-- Opening Marker --

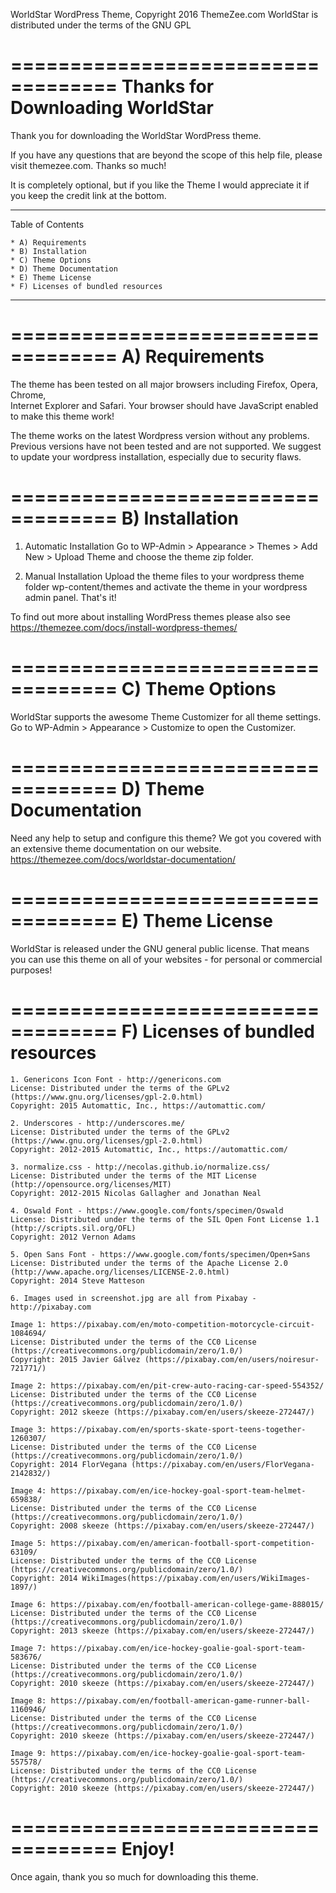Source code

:WorldStar WordPress Theme, Copyright 2016 ThemeZee.com
WorldStar is distributed under the terms of the GNU GPL

===================================
Thanks for Downloading WorldStar
===================================

Thank you for downloading the WorldStar WordPress theme.

If you have any questions that are beyond the scope of this help file, 
please visit themezee.com. Thanks so much!

It is completely optional, but if you like the Theme I would appreciate it if 
you keep the credit link at the bottom.

-----------------------------------
Table of Contents

    * A) Requirements
    * B) Installation
    * C) Theme Options
    * D) Theme Documentation
    * E) Theme License
	* F) Licenses of bundled resources
-----------------------------------

===================================
A) Requirements
===================================

The theme has been tested on all major browsers including Firefox, Opera, Chrome,  
Internet Explorer and Safari. Your browser should have JavaScript enabled to make this theme work!

The theme works on the latest Wordpress version without any problems. Previous versions have not been tested
and are not supported. We suggest to update your wordpress installation, especially due to security flaws.

===================================
B) Installation
===================================

   1. Automatic Installation
      Go to WP-Admin > Appearance > Themes > Add New > Upload Theme and choose the theme zip folder.

   2. Manual Installation
      Upload the theme files to your wordpress theme folder wp-content/themes and activate the theme in
      your wordpress admin panel. That's it!

To find out more about installing WordPress themes please also see https://themezee.com/docs/install-wordpress-themes/

===================================
C) Theme Options
===================================

WorldStar supports the awesome Theme Customizer for all theme settings. 
Go to WP-Admin > Appearance > Customize to open the Customizer.

===================================
D) Theme Documentation
===================================

Need any help to setup and configure this theme? We got you covered with an extensive theme documentation on our website.
https://themezee.com/docs/worldstar-documentation/

===================================
E) Theme License
===================================

WorldStar is released under the GNU general public license. 
That means you can use this theme on all of your websites - for personal or commercial purposes!

===================================
F) Licenses of bundled resources
===================================

	1. Genericons Icon Font - http://genericons.com
	License: Distributed under the terms of the GPLv2 (https://www.gnu.org/licenses/gpl-2.0.html)
	Copyright: 2015 Automattic, Inc., https://automattic.com/
	
	2. Underscores - http://underscores.me/
	License: Distributed under the terms of the GPLv2 (https://www.gnu.org/licenses/gpl-2.0.html)
	Copyright: 2012-2015 Automattic, Inc., https://automattic.com/

	3. normalize.css - http://necolas.github.io/normalize.css/
	License: Distributed under the terms of the MIT License (http://opensource.org/licenses/MIT)
	Copyright: 2012-2015 Nicolas Gallagher and Jonathan Neal
	
	4. Oswald Font - https://www.google.com/fonts/specimen/Oswald
	License: Distributed under the terms of the SIL Open Font License 1.1 (http://scripts.sil.org/OFL)
	Copyright: 2012 Vernon Adams
	
	5. Open Sans Font - https://www.google.com/fonts/specimen/Open+Sans
	License: Distributed under the terms of the Apache License 2.0 (http://www.apache.org/licenses/LICENSE-2.0.html)
	Copyright: 2014 Steve Matteson
	
	6. Images used in screenshot.jpg are all from Pixabay - http://pixabay.com
	
	Image 1: https://pixabay.com/en/moto-competition-motorcycle-circuit-1084694/
	License: Distributed under the terms of the CC0 License (https://creativecommons.org/publicdomain/zero/1.0/)
	Copyright: 2015 Javier Gálvez (https://pixabay.com/en/users/noiresur-721771/)
	
	Image 2: https://pixabay.com/en/pit-crew-auto-racing-car-speed-554352/
	License: Distributed under the terms of the CC0 License (https://creativecommons.org/publicdomain/zero/1.0/)
	Copyright: 2012 skeeze (https://pixabay.com/en/users/skeeze-272447/)
	
	Image 3: https://pixabay.com/en/sports-skate-sport-teens-together-1260307/
	License: Distributed under the terms of the CC0 License (https://creativecommons.org/publicdomain/zero/1.0/)
	Copyright: 2014 FlorVegana (https://pixabay.com/en/users/FlorVegana-2142832/)
	
	Image 4: https://pixabay.com/en/ice-hockey-goal-sport-team-helmet-659838/
	License: Distributed under the terms of the CC0 License (https://creativecommons.org/publicdomain/zero/1.0/)
	Copyright: 2008 skeeze (https://pixabay.com/en/users/skeeze-272447/)
	
	Image 5: https://pixabay.com/en/american-football-sport-competition-63109/
	License: Distributed under the terms of the CC0 License (https://creativecommons.org/publicdomain/zero/1.0/)
	Copyright: 2014 WikiImages(https://pixabay.com/en/users/WikiImages-1897/)
	
	Image 6: https://pixabay.com/en/football-american-college-game-888015/
	License: Distributed under the terms of the CC0 License (https://creativecommons.org/publicdomain/zero/1.0/)
	Copyright: 2013 skeeze (https://pixabay.com/en/users/skeeze-272447/)
	
	Image 7: https://pixabay.com/en/ice-hockey-goalie-goal-sport-team-583676/
	License: Distributed under the terms of the CC0 License (https://creativecommons.org/publicdomain/zero/1.0/)
	Copyright: 2010 skeeze (https://pixabay.com/en/users/skeeze-272447/)
	
	Image 8: https://pixabay.com/en/football-american-game-runner-ball-1160946/
	License: Distributed under the terms of the CC0 License (https://creativecommons.org/publicdomain/zero/1.0/)
	Copyright: 2010 skeeze (https://pixabay.com/en/users/skeeze-272447/)
	
	Image 9: https://pixabay.com/en/ice-hockey-goalie-goal-sport-team-557578/
	License: Distributed under the terms of the CC0 License (https://creativecommons.org/publicdomain/zero/1.0/)
	Copyright: 2010 skeeze (https://pixabay.com/en/users/skeeze-272447/)

===================================
Enjoy!
===================================

Once again, thank you so much for downloading this theme.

-- Closing Marker --

> WHAT IS EXPECTED
Filter the data above by the word "help" and copy every line that matches.

> RESPONSE TO THIS TASK
If you have any questions that are beyond the scope of this help file, 
Need any help to setup and configure this theme? We got you covered with an extensive theme documentation on our website.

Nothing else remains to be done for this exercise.